In India, the passing of the law by the BJP, otherwise seen as anti-minorities due to its Hindutva orientation, may be seen as discriminatory.
With its dogged pursuit of its agenda to ban triple talaq, the BJP created history when it got the Triple Talaq Bill through the Rajya Sabha, where the ruling party doesn't have a majority, on Tuesday. The bill had already been passed in the Lok Sabha, where the BJP has an overwhelming majority, and only awaits the President's assent to become law.
The way the balance of forces in the Rajya Sabha played out suggests that those in the Muslim community who are strongly opposed to the measure are unlikely to succeed in raising their opposition to it on the street in any significant way. This is despite the fact that banning triple talaq (talaq-e-biddat) interferes with the personal law of Muslims in India.
In Islam, a marriage is a civil contract. Can a breach of contract through the use of unlawful or irregular means (like triple talaq), which is against gender justice, be a criminal offence? The bill as passed by Parliament makes talaq-e-biddat a cognisable offence punishable with a jail term up to three years (although in some circumstances it does allow bail).
Union law minister Ravi Shankar Prasad ducked the question in the Upper House. He compared apples with oranges when he said that there were “penal provisions” in the Hindu Marriage Act as well as the Dowry Prevention Act, implying that this was sufficient ground to criminalise a practice under Muslim personal law in India too.
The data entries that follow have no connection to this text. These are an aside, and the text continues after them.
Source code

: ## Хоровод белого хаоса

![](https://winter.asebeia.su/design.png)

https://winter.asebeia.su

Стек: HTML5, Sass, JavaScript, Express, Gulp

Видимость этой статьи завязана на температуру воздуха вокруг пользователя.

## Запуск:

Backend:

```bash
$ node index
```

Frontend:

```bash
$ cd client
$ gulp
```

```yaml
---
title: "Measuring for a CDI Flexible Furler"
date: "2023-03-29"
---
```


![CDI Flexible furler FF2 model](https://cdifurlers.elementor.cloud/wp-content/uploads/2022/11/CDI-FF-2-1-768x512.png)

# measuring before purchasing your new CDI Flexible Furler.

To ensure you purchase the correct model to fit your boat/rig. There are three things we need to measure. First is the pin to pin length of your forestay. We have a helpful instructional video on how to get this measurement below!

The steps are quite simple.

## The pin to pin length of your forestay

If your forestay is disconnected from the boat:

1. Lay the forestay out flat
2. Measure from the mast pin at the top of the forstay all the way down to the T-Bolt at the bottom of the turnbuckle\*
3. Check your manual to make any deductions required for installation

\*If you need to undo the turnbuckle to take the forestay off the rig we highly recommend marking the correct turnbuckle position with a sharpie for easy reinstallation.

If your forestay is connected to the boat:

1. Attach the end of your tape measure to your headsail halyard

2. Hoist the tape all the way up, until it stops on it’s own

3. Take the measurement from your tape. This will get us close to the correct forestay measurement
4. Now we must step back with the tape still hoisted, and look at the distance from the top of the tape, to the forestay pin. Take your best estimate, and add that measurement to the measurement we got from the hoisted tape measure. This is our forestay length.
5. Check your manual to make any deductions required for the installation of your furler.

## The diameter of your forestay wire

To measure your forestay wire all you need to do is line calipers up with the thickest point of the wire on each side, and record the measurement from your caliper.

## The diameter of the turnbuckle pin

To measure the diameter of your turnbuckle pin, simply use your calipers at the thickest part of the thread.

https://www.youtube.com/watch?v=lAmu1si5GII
But neither of these is a contract, and the difference is crucial.
The triple talaq law breaches Muslim personal law, and yet is likely to have many takers among Muslims, especially women, but also others due to the gender justice aspect — as talaq-e-biddat is a cruel medieval practice and is banned in most Muslim countries, including Pakistan. But in those exclusively Islamic societies where the ban on triple talaq has come into being as a matter of natural evolution in the progressive direction, it is not a criminal offence.
In India, the passing of the law by the BJP, otherwise seen as anti-minorities due to its Hindutva orientation, may be seen as discriminatory. However, in a 2017 ruling, the Supreme Court declared triple talaq illegal, and as not being a part of the integral aspect of Islam. This has given the government some ground to enact on the issue.
What is illegal should not be permitted to happen. That’s quite clear. But should it be made a cognisable criminal offence? Perhaps this matter should be taken to the Supreme Court. A practical way out is that it must be made legally mandatory to exclude talaq-e-biddat while drawing up the Musliam nikahnama, or marriage contract. In fact, the regressive All India Muslim Personal Law Board had promised to canvas the idea, but did not eventually bother.